--- Directions ---
Find the line in the entries below that contains "211. Hsiung, K., &". Repeat it exactly, and every line after it through the line that contains "214. Huda, A.".
━━ Dataset excerpts ━━
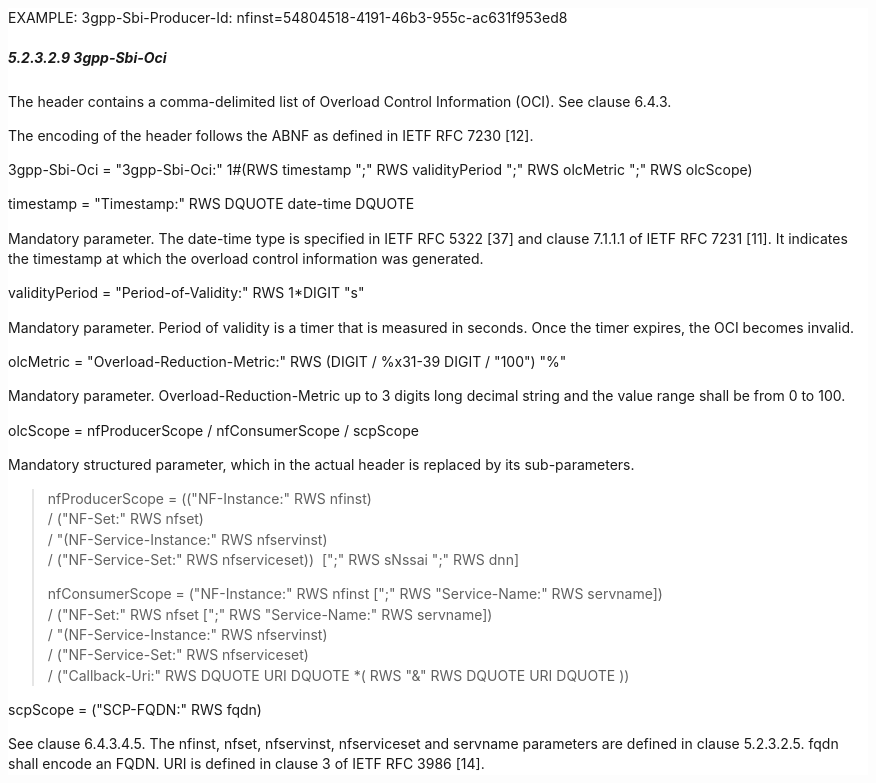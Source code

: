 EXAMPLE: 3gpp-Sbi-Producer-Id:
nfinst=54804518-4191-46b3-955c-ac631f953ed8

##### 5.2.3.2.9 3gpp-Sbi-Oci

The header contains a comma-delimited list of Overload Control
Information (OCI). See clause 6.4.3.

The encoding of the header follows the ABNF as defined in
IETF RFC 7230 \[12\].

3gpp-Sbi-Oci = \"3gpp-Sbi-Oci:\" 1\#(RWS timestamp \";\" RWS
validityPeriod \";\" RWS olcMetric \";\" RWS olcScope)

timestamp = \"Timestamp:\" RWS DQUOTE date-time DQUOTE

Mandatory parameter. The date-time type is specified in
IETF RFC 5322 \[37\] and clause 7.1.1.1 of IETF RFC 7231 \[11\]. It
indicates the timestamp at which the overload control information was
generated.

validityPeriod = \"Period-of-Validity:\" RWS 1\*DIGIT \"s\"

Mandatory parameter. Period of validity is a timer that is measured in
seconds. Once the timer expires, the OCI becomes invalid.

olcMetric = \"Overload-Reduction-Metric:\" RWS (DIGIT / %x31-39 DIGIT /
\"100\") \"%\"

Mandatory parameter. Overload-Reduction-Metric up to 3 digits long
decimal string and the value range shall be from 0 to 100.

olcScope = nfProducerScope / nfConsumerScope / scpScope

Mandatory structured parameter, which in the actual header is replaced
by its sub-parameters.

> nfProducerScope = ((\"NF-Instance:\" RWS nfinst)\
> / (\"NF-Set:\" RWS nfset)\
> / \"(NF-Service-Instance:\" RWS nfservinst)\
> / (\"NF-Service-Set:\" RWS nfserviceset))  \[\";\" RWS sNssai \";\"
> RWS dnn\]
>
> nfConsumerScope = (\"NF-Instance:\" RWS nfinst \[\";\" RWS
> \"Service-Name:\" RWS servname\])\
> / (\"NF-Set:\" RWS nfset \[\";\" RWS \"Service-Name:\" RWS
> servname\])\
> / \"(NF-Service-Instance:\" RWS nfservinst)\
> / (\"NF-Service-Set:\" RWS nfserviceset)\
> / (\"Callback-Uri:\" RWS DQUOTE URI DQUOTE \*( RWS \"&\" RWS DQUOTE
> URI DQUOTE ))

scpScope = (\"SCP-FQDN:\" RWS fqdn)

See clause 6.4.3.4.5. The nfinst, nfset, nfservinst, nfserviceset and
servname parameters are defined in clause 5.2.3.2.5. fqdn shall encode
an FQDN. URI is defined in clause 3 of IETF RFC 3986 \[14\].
━━━
━━ Dataset excerpts ━━
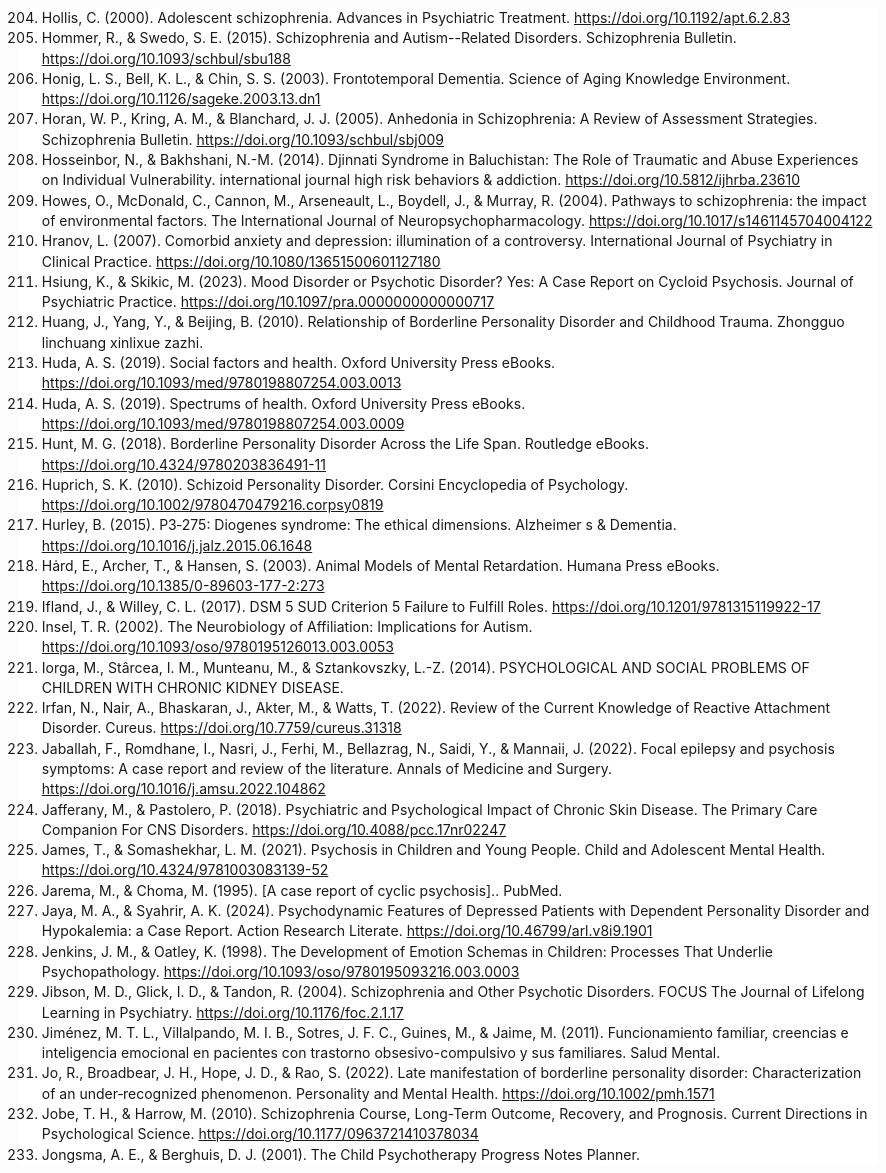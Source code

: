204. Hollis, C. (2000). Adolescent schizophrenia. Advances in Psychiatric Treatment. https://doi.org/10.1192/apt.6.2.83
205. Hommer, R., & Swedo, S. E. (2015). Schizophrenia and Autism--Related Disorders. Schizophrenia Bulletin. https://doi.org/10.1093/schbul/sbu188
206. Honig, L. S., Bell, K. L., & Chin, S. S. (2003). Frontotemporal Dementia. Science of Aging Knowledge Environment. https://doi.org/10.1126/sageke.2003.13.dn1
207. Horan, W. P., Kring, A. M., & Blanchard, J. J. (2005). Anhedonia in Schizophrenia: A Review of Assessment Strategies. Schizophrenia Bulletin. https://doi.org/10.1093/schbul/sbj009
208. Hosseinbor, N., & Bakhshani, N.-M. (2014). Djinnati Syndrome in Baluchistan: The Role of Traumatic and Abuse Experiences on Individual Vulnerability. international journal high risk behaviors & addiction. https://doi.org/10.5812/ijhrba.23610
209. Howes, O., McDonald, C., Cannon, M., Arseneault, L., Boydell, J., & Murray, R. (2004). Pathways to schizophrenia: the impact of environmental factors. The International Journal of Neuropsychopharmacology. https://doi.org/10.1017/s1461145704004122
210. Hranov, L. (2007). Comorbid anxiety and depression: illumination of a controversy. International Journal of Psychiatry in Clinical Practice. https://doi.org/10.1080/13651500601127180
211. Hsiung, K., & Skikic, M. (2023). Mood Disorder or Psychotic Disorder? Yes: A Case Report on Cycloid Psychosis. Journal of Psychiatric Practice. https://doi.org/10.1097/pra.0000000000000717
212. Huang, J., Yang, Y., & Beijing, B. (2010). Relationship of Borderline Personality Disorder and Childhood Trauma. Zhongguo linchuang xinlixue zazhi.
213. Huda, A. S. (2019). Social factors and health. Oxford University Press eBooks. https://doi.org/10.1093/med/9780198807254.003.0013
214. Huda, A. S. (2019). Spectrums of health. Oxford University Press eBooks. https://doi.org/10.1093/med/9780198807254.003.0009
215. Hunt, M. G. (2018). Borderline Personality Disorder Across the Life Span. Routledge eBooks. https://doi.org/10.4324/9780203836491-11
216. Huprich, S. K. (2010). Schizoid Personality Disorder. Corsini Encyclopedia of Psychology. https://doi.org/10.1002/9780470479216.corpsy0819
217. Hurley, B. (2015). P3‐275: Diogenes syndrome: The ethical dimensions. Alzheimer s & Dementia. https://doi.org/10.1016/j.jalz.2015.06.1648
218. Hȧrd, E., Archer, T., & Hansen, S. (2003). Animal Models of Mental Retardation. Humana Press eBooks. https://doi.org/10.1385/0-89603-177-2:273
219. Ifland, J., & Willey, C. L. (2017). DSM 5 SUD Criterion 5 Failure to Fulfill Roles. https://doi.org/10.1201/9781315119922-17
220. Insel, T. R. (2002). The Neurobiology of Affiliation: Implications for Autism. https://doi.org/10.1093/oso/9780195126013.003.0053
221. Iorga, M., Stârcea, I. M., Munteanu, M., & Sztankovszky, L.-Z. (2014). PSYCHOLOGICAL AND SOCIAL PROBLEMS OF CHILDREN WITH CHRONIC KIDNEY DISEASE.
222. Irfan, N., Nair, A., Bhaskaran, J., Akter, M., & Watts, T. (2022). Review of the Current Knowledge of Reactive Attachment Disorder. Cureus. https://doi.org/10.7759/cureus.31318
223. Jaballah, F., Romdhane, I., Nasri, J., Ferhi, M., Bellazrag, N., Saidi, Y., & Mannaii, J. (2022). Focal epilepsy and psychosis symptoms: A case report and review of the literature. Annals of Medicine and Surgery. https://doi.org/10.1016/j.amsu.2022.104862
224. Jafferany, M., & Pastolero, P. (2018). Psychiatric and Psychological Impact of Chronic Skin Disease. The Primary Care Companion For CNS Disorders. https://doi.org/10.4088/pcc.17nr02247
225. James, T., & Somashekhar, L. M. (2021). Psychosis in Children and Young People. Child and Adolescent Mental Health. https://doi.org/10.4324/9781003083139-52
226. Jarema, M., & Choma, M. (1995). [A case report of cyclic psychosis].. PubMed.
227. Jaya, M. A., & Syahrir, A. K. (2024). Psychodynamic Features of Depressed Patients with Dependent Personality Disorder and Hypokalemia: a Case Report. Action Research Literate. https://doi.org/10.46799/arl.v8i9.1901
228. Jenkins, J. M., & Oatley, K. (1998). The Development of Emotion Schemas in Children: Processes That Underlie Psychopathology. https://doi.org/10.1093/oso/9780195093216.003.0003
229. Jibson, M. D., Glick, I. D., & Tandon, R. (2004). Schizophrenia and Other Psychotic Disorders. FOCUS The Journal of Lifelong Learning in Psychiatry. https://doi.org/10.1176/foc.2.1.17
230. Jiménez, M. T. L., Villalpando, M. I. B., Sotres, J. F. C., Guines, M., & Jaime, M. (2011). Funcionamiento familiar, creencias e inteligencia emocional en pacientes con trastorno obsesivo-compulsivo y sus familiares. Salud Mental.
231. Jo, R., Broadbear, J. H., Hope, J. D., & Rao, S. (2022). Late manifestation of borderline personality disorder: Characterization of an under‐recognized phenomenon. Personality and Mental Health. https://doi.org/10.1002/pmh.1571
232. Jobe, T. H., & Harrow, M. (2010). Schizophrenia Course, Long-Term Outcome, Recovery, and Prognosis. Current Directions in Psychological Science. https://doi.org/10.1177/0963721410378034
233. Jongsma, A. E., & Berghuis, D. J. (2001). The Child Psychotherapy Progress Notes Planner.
━━━
--- Expected answer ---
211. Hsiung, K., & Skikic, M. (2023). Mood Disorder or Psychotic Disorder? Yes: A Case Report on Cycloid Psychosis. Journal of Psychiatric Practice. https://doi.org/10.1097/pra.0000000000000717
212. Huang, J., Yang, Y., & Beijing, B. (2010). Relationship of Borderline Personality Disorder and Childhood Trauma. Zhongguo linchuang xinlixue zazhi.
213. Huda, A. S. (2019). Social factors and health. Oxford University Press eBooks. https://doi.org/10.1093/med/9780198807254.003.0013
214. Huda, A. S. (2019). Spectrums of health. Oxford University Press eBooks. https://doi.org/10.1093/med/9780198807254.003.0009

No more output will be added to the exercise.